I recall the writing, 8 years later as it was outstanding work.  Unlike the typical student writing that begins with the inverted question as thesis statement, followed by three paragraphs of support and a clincher ending--this student's composition was an essay with an implied thesis. This is a student who had read essays by Annie Dillard, Barry Lopez, and Loren Eiseley and had studied their styles as part of her class work. She, like her peers,  did not participate in test prepping. As such, it is not surprising then that the essay she composed required work to read.  It required evaluators who would spend more than the 90-seconds to 2-minutes allotted. After reading her returned essay, I knew that the issue wasn't the writing, but rather the two evaluators who failed to comprehend the work. Careful reading was required.  I wondered how many other students' test-writing received low scores because the writing was complex, elegant, and difficult to read quickly. The State insisted that the writing had been scored correctly. I thought then, as I do now that an error had been made.

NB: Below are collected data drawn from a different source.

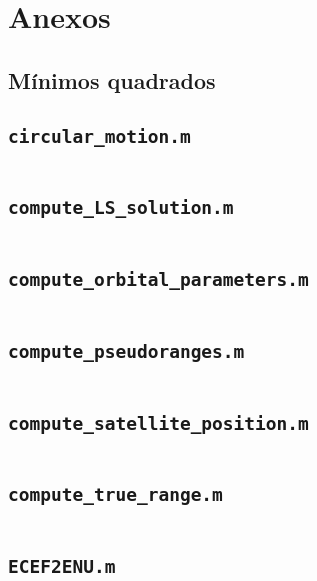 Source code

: \section{Anexos}
\subsection{Mínimos quadrados}
\subsection{\texttt{circular\_motion.m}}
\inputminted[fontsize=\footnotesize]{matlab}{code_LS/circular_motion.m}

\subsection{\texttt{compute\_LS\_solution.m}}
\inputminted[fontsize=\footnotesize]{matlab}{code_LS/compute_LS_solution.m}

\subsection{\texttt{compute\_orbital\_parameters.m}}
\inputminted[fontsize=\footnotesize]{matlab}{code_LS/compute_orbital_parameters.m}

\subsection{\texttt{compute\_pseudoranges.m}}
\inputminted[fontsize=\footnotesize]{matlab}{code_LS/compute_pseudoranges.m}

\subsection{\texttt{compute\_satellite\_position.m}}
\inputminted[fontsize=\footnotesize]{matlab}{code_LS/compute_satellite_position.m}

\subsection{\texttt{compute\_true\_range.m}}
\inputminted[fontsize=\footnotesize]{matlab}{code_LS/compute_true_range.m}

\subsection{\texttt{ECEF2ENU.m}}
\inputminted[fontsize=\footnotesize]{matlab}{code_LS/ECEF2ENU.m}

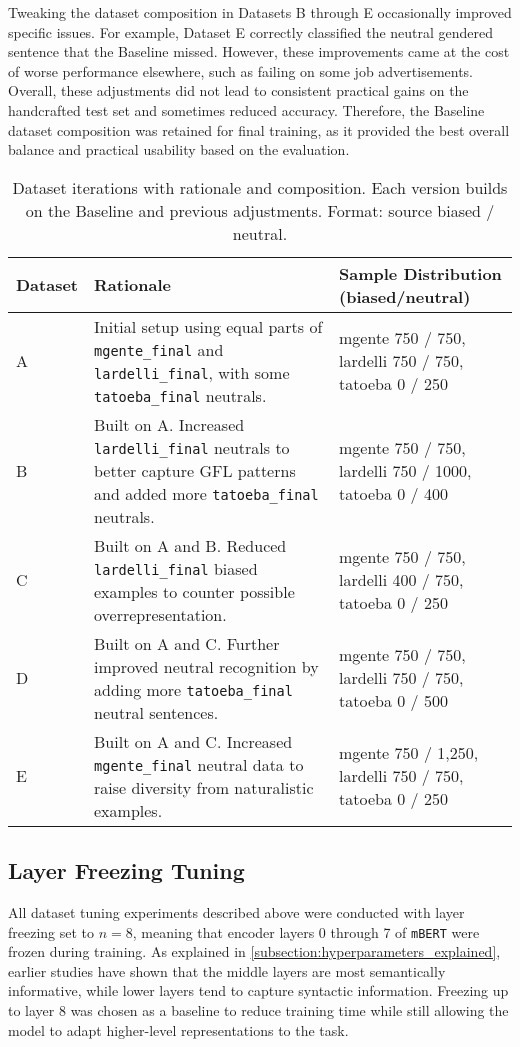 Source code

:     Tweaking the dataset composition in Datasets B through E occasionally improved specific issues. For example, Dataset E correctly classified the neutral gendered sentence that the Baseline missed. However, these improvements came at the cost of worse performance elsewhere, such as failing on some job advertisements. Overall, these adjustments did not lead to consistent practical gains on the handcrafted test set and sometimes reduced accuracy. Therefore, the Baseline dataset composition was retained for final training, as it provided the best overall balance and practical usability based on the evaluation.

\vspace{0.8em}
\begin{table}[ht]
    \centering
        \begin{tabularx}{\textwidth}{l X >{\raggedright\arraybackslash}X}
    \toprule
    \textbf{Dataset} & \textbf{Rationale} & \textbf{Sample Distribution (biased/neutral)} \\
    \midrule
    A & Initial setup using equal parts of \texttt{mgente\_final} and \texttt{lardelli\_final}, with some \texttt{tatoeba\_final} neutrals. & mgente 750 / 750, lardelli 750 / 750, tatoeba 0 / 250 \\
    B & Built on A. Increased \texttt{lardelli\_final} neutrals to better capture GFL patterns and added more \texttt{tatoeba\_final} neutrals. & mgente 750 / 750, lardelli 750 / 1000, tatoeba 0 / 400 \\
    C & Built on A and B. Reduced \texttt{lardelli\_final} biased examples to counter possible overrepresentation. & mgente 750 / 750, lardelli 400 / 750, tatoeba 0 / 250 \\
    D & Built on A and C. Further improved neutral recognition by adding more \texttt{tatoeba\_final} neutral sentences. & mgente 750 / 750, lardelli 750 / 750, tatoeba 0 / 500 \\
    E & Built on A and C. Increased \texttt{mgente\_final} neutral data to raise diversity from naturalistic examples. & mgente 750 / 1,250, lardelli 750 / 750, tatoeba 0 / 250 \\
    \bottomrule
    \end{tabularx}
    \caption{Dataset iterations with rationale and composition. Each version builds on the Baseline and previous adjustments. Format: source biased / neutral.}
    \label{tab:dataset_versions}
\end{table}


\subsection{Layer Freezing Tuning}
    All dataset tuning experiments described above were conducted with layer freezing set to $n=8$, meaning that encoder layers 0 through 7 of \texttt{mBERT} were frozen during training. As explained in \autoref{subsection:hyperparameters_explained}, earlier studies have shown that the middle layers are most semantically informative, while lower layers tend to capture syntactic information. Freezing up to layer 8 was chosen as a baseline to reduce training time while still allowing the model to adapt higher-level representations to the task.

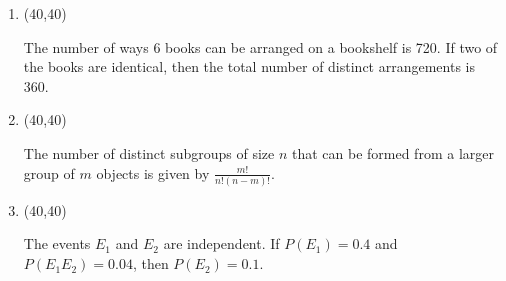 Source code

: \documentclass[11pt,twoside]{article}
\numberwithin{equation}{section}
\newcommand{\?}{\stackrel{?}{=}}
\newcommand{\fr}{\frac}
\newcommand{\gr}{\color{green!40!black}}
\begin{document}
\begin{enumerate}[\bf (i)]
  \smallskip
  \item \hfill
  \begin{minipage}{.1\linewidth}
    \framebox(40,40){\gr  }
  \end{minipage}\quad
  \begin{minipage}{.85\linewidth}
    The number of ways 6 books can be arranged on a bookshelf is 720. If two of the books are identical, then the total number of distinct arrangements is 360. %
  \end{minipage}
  
  \smallskip
  
\item \hfill
  \begin{minipage}{.1\linewidth}
    \framebox(40,40){\gr  }
  \end{minipage}\quad
  \begin{minipage}{.85\linewidth}
    The number of distinct subgroups of size $n$ that can be formed from a larger group of $m$ objects is given by $\fr{m!}{n!(n-m)!}$.
  \end{minipage}

  \smallskip

  \item \hfill
  \begin{minipage}{.1\linewidth}
    \framebox(40,40){\gr  }
  \end{minipage}\quad
  \begin{minipage}{.85\linewidth}
    The events $E_{1}$ and $E_{2}$ are independent. If $P(E_{1}) = 0.4$ and $P(E_{1}E_{2}) = 0.04$, then $P(E_{2}) = 0.1$.
  \end{minipage}
  \end{enumerate}

  
\end{document}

Today the email she sent was announcement and an invitation.  She learned that a piece she has authored has been selected for inclusion in Columbia's literary magazine and that she will do a public reading of her work later in the spring.  She invited Rob to attend the reading, wanting her former teacher and mentor-- and now friend to be in attendance. An honor for sure.

II. Teacher Evaluation

A lot has been written about the challenges with using single measures to publicly evaluate a teacher. Specifically, discussions about the metric used to create a 'value-added' score have been widely published. One only has to look at New York City's teacher evaluation process to realize that serious flaws are present in any evaluation system when the margin of error is 53% (for ELA teachers).  What I haven't seen discussed though is the question about the initial measure.  What if the high stakes test and/or the evaluation of a student's work that form the basis of the teacher evaluation are seriously flawed?  At that time when this student's work was evaluated as being partially proficient, the question of whether the teacher had taught the student well was not in question.  Fortunately he had taught her other siblings and his relationship with her family then, like today, was quite strong.  No one doubted the importance of the learning that had taken place during the school year.

8 years later and the world is a bit changed. In today's data-driven world,  oddly the student, her parents, and her teacher would not be in the position to offer insights.  Their understandings would not be collected, would not be valued.  Their knowledge would not be factored.  Rather, a score would be generated based on a metric that assumed the assessment was accurate.  

There's an irony here that I am sure you grasp.  Perhaps the finest measure of a teacher's influence is not the single state test score, but rather the measure that comes with the passing of time. What finer measure is there then a student, who many years after the end of the official teaching invites her former teacher to be her guest at a reading where she is being celebrated as an author?

Such understandings cannot and do not fit on a rubric.


  1. I have read with error how some state essay tests are "graded." The evaluators need not have a college degree as long as they are quickly trained how to use a rubric. The graders are crammed into rooms, and as long as their scores are similar, the essay receives the agreed-upon grade. Thoughtful feedback on writing takes time, and assigning a numerical value should take even longer, a luxury testing companies choose not to afford.

    1. No wonder mistakes occur. I recall reading a book about the score testing industry a few years ago.Stories about scoring while drunk, hiring blind people to score and more. Truly unsettling.

  2. All horror and commiseration aside, is there a collection vehicle (your blog is a start) where experiences, such as yours described above, can be compiled and brought as a critical mass to the powers that be? While at first a collection like this would surely be ignored and discounted, over time the only hope we have is an overwhelming number of exceptions to the RULE OF TESTING.

    Just a thought... OCCUPY Standardized Testing!

    1. I don't know of one. If you find one please let me know and I will contribute. Thanks a good question and action.